Radiology is a medical specialty in which practitioners do not always see the patient directly. Like any medical doctor, a radiologist can conduct physical exams and perform face-to-face consultations, but their professional skill lies in using sophisticated imaging technology to diagnosis disease. Radiology billing is different from other kinds of medical billing.
An outpatient radiology practice interacts with patients in a number of ways. The radiologist will examine the patient, usually by referral from another M.D. After determining that a radiological exam is warranted, the patient will undergo the procedure. The results are then interpreted by the radiologist in order to render a report of the findings and a diagnosis. Interventional radiology adds another wrinkle to the services offered by radiology practice. Invasive medical procedures can be performed under radiological guidance. There are codes for that, and accurate radiology coding is the backbone of radiology billing.
Because much of the expense in performing radiology examinations lies in the operation of sophisticated equipment, the procedure codes used to report radiology services for reimbursement are composed of a technical component and a professional component. These two parts of a procedure can be reported together, or they may need to be reported separately.
The technical component of a radiology code is reported on a healthcare claim when the procedure is performed but it is not interpreted by a staff radiologist. Common Procedure Terminology (CPT) codes used for radiology billing assume that the rendering physician performs or oversees a procedure and provides medically useful information based on the results. A radiology practice cannot bill for an interpretation of a test’s results if a professional diagnosis has not been rendered. This is why radiology CPT codes are split into technical and professional components.
Many radiology practices perform radiological exams for ordering physicians that those physicians choose to read themselves. A certified radiology technician prepares the equipment, preps the patient, performs the exam, and generates the report. If that report is sent directly to the ordering physician without radiologist review, there is no professional component for the service. Medically necessary services have been supplied by the radiology practice, but it cannot bill for what it did not do.

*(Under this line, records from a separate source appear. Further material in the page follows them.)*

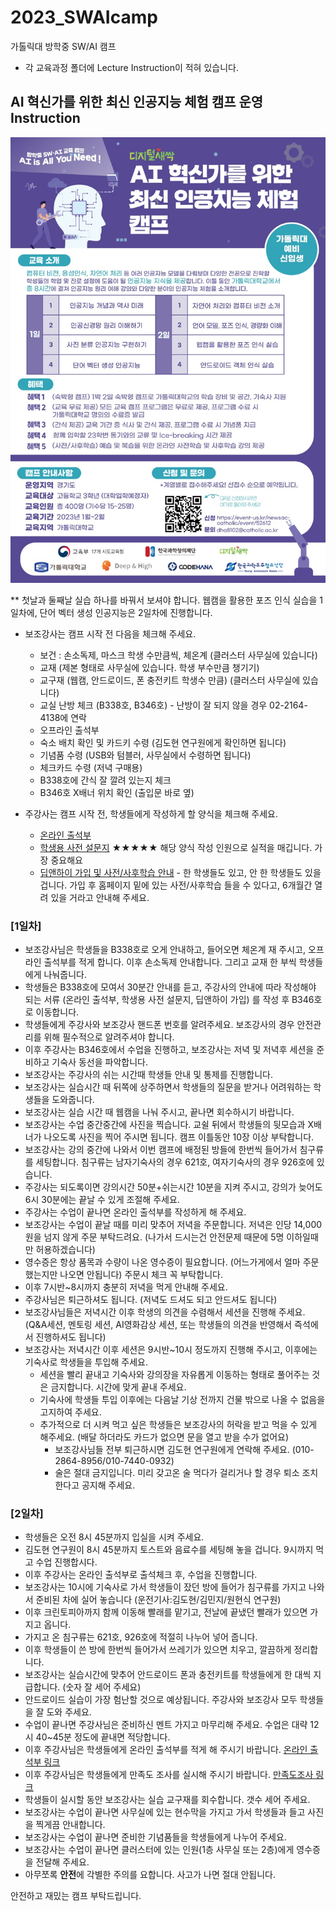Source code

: # 2023_SWAIcamp
가톨릭대 방학중 SW/AI 캠프
- 각 교육과정 폴더에 Lecture Instruction이 적혀 있습니다.


## AI 혁신가를 위한 최신 인공지능 체험 캠프 운영 Instruction

<img src='./AI혁신가_가톨릭대.jpg' width="600">

** 첫날과 둘째날 실습 하나를 바꿔서 보셔야 합니다. 웹캠을 활용한 포즈 인식 실습을 1일차에, 단어 벡터 생성 인공지능은 2일차에 진행합니다.

* 보조강사는 캠프 시작 전 다음을 체크해 주세요.
  * 보건 : 손소독제, 마스크 학생 수만큼씩, 체온계 (클러스터 사무실에 있습니다)
  * 교재 (제본 형태로 사무실에 있습니다. 학생 부수만큼 챙기기)
  * 교구재 (웹캠, 안드로이드, 폰 충전키트 학생수 만큼) (클러스터 사무실에 있습니다)
  * 교실 난방 체크 (B338호, B346호) - 난방이 잘 되지 않을 경우 02-2164-4138에 연락
  * 오프라인 출석부
  * 숙소 배치 확인 및 카드키 수령 (김도현 연구원에게 확인하면 됩니다)
  * 기념품 수령 (USB와 텀블러, 사무실에서 수령하면 됩니다)
  * 체크카드 수령 (저녁 구매용)
  * B338호에 간식 잘 깔려 있는지 체크
  * B346호 X배너 위치 확인 (출입문 바로 옆)
  
* 주강사는 캠프 시작 전, 학생들에게 작성하게 할 양식을 체크해 주세요.
  * [온라인 출석부](https://forms.gle/CavJWQSqpSp2yGNx6)
  *  [학생용 사전 설문지](https://forms.gle/Tp8yEqfj9xRBbuA86) ★★★★★ 해당 양식 작성 인원으로 실적을 매깁니다. 가장 중요해요
  * [딥앤하이 가입 및 사전/사후학습 안내](https://deepnhigh.com/) - 한 학생들도 있고, 안 한 학생들도 있을 겁니다. 가입 후 홈페이지 밑에 있는 사전/사후학습 들을 수 있다고, 6개월간 열려 있을 거라고 안내해 주세요.

### [1일차]
* 보조강사님은 학생들을 B338호로 오게 안내하고, 들어오면 체온계 재 주시고, 오프라인 출석부를 적게 합니다. 이후 손소독제 안내합니다. 그리고 교재 한 부씩 학생들에게 나눠줍니다.
* 학생들은 B338호에 모여서 30분간 안내를 듣고, 주강사의 안내에 따라 작성해야 되는 서류 (온라인 출석부, 학생용 사전 설문지, 딥앤하이 가입) 를 작성 후 B346호로 이동합니다. 
* 학생들에게 주강사와 보조강사 핸드폰 번호를 알려주세요. 보조강사의 경우 안전관리를 위해 필수적으로 알려주셔야 합니다.
* 이후 주강사는 B346호에서 수업을 진행하고, 보조강사는 저녁 및 저녁후 세션을 준비하고 기숙사 동선을 파악합니다.
* 보조강사는 주강사의 쉬는 시간때 학생들 안내 및 통제를 진행합니다.
* 보조강사는 실습시간 때 뒤쪽에 상주하면서 학생들의 질문을 받거나 어려워하는 학생들을 도와줍니다.
* 보조강사는 실습 시간 때 웹캠을 나눠 주시고, 끝나면 회수하시기 바랍니다.
* 보조강사는 수업 중간중간에 사진을 찍습니다. 교쉴 뒤에서 학생들의 뒷모습과 X배너가 나오도록 사진을 찍어 주시면 됩니다. 캠프 이틀동안 10장 이상 부탁합니다.
* 보조강사는 강의 중간에 나와서 이번 캠프에 배정된 방들에 한번씩 들어가서 침구류를 세팅합니다. 침구류는 남자기숙사의 경우 621호, 여자기숙사의 경우 926호에 있습니다.
* 주강사는 되도록이면 강의시간 50분+쉬는시간 10분을 지켜 주시고, 강의가 늦어도 6시 30분에는 끝날 수 있게 조절해 주세요.
* 주강사는 수업이 끝나면 온라인 출석부를 작성하게 해 주세요.
* 보조강사는 수업이 끝날 때를 미리 맞추어 저녁을 주문합니다. 저녁은 인당 14,000원을 넘지 않게 주문 부탁드려요. (나가서 드시는건 안전문제 때문에 5명 이하일때만 허용하겠습니다)
* 영수증은 항상 품목과 수량이 나온 영수증이 필요합니다. (어느가게에서 얼마 주문했는지만 나오면 안됩니다) 주문시 체크 꼭 부탁합니다.
* 이후 7시반~8시까지 충분히 저녁을 먹게 안내해 주세요.
* 주강사님은 퇴근하셔도 됩니다. (저녁도 드셔도 되고 안드셔도 됩니다)
* 보조강사님들은 저녁시간 이후 학생의 의견을 수렴해서 세션을 진행해 주세요. (Q&A세션, 멘토링 세션, AI영화감상 세션, 또는 학생들의 의견을 반영해서 즉석에서 진행하셔도 됩니다)
* 보조강사는 저녁시간 이후 세션은 9시반~10시 정도까지 진행해 주시고, 이후에는 기숙사로 학생들을 투입해 주세요.
  * 세션을 빨리 끝내고 기숙사와 강의장을 자유롭게 이동하는 형태로 풀어주는 것은 금지합니다. 시간에 맞게 끝내 주세요.
  * 기숙사에 학생들 투입 이후에는 다음날 기상 전까지 건물 밖으로 나올 수 없음을 고지하여 주세요.
  * 추가적으로 더 시켜 먹고 싶은 학생들은 보조강사의 허락을 받고 먹을 수 있게 해주세요. (배달 하더라도 카드가 없으면 문을 열고 받을 수가 없어요)
    * 보조강사님들 전부 퇴근하시면 김도현 연구원에게 연락해 주세요. (010-2864-8956/010-7440-0932)
    * 술은 절대 금지입니다. 미리 갖고온 술 먹다가 걸리거나 할 경우 퇴소 조치한다고 공지해 주세요.

### [2일차]
* 학생들은 오전 8시 45분까지 입실을 시켜 주세요. 
* 김도현 연구원이 8시 45분까지 토스트와 음료수를 세팅해 놓을 겁니다. 9시까지 먹고 수업 진행합시다.
* 이후 주강사는 온라인 출석부로 출석체크 후, 수업을 진행합니다.
* 보조강사는 10시에 기숙사로 가서 학생들이 잤던 방에 들어가 침구류를 가지고 나와서 준비된 차에 실어 놓습니다 (운전기사:김도현/김민지/원현식 연구원)
* 이후 크린토피아까지 함께 이동해 빨래를 맡기고, 전날에 끝냈던 빨래가 있으면 가지고 옵니다.
* 가지고 온 침구류는 621호, 926호에 적절히 나누어 넣어 줍니다.
* 이후 학생들이 쓴 방에 한번씩 들어가서 쓰레기가 있으면 치우고, 깔끔하게 정리합니다.
* 보조강사는 실습시간에 맞추어 안드로이드 폰과 충전키트를 학생들에게 한 대씩 지급합니다. (숫자 잘 세어 주세요)
* 안드로이드 실습이 가장 험난할 것으로 예상됩니다. 주강사와 보조강사 모두 학생들을 잘 도와 주세요.
* 수업이 끝나면 주강사님은 준비하신 멘트 가지고 마무리해 주세요. 수업은 대략 12시 40~45분 정도에 끝내면 적당합니다.
* 이후 주강사님은 학생들에게 온라인 출석부를 적게 해 주시기 바랍니다. [온라인 출석부 링크](https://forms.gle/CavJWQSqpSp2yGNx6)
* 이후 주강사님은 학생들에게 만족도 조사를 실시해 주시기 바랍니다. [만족도조사 링크](https://forms.gle/NB6D31ES645QWZN88)
* 학생들이 실시할 동안 보조강사는 실습 교구재를 회수합니다. 갯수 세어 주세요.
* 보조강사는 수업이 끝나면 사무실에 있는 현수막을 가지고 가서 학생들과 들고 사진을 찍게끔 안내합니다.
* 보조강사는 수업이 끝나면 준비한 기념품들을 학생들에게 나누어 주세요.
* 보조강사는 수업이 끝나면 클러스터에 있는 인원(1층 사무실 또는 2층)에게 영수증을 전달해 주세요.
* 아무쪼록 **안전**에 각별한 주의를 요합니다. 사고가 나면 절대 안됩니다. 

안전하고 재밌는 캠프 부탁드립니다.

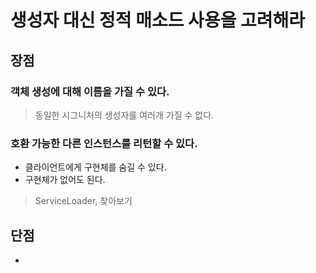 # 생성자 대신 정적 매소드 사용을 고려해라

## 장점
### 객체 생성에 대해 이름을 가질 수 있다.
> 동일한 시그니처의 생성자를 여러개 가질 수 없다.

### 호환 가능한 다른 인스턴스를 리턴할 수 있다.
- 클라이언트에게 구현체를 숨길 수 있다.
- 구현체가 없어도 된다.

> ServiceLoader, 찾아보기

## 단점
- 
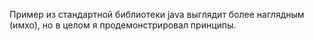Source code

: Пример из стандартной библиотеки java выглядит более наглядным (имхо), но в целом я продемонстрировал принципы.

Through the use of appropriate modifiers, professional and certified radiology coders and billers can recoup appropriate reimbursement for these services. The payment is not as high as that for the service with professional interpretation, but it covers the cost of providing the service with room for profit.
If a radiologist is sent test results that have not yet been reviewed by a fellow physician, he or she cannot bill for the entire procedure, but the professional component can and should be billed. By modifying applicable CPT codes, radiology billers can capture legal reimbursement for the physician work needed to establish a diagnosis and contribute to the patient’s treatment plan.
Radiology Billing and ICD-10 Coding
The appropriate use of justified modifiers is an essential component of accurate radiology billing. Modifiers -25, -26, and PC are of particular concern. In the case of an audit by an insurer, the medical documentation must support the use of modifiers to CPT codes. RAC audits, which are being used by the Medicare program to detect cases of billing fraud and abuse, rely on documentation to substantiate charges of improper payments. Professional medical coders and billers are expert in the use of modifiers used according to individual payer guidelines. They can perform pre-payment internal audits to ensure that clean claims are submitted for payment.
Medical necessity is proven on a healthcare claim by using appropriate diagnosis codes. ICD-9-CM and ICD-10 are the systems used to report medical diagnoses. Both systems mandate that “rule-out” conditions cannot be coded. A radiology practice often receives requisitions that contain only a rule-out diagnoses. A medical documentation specialist can review the patient’s record to assign the appropriate code to justify timely reimbursement.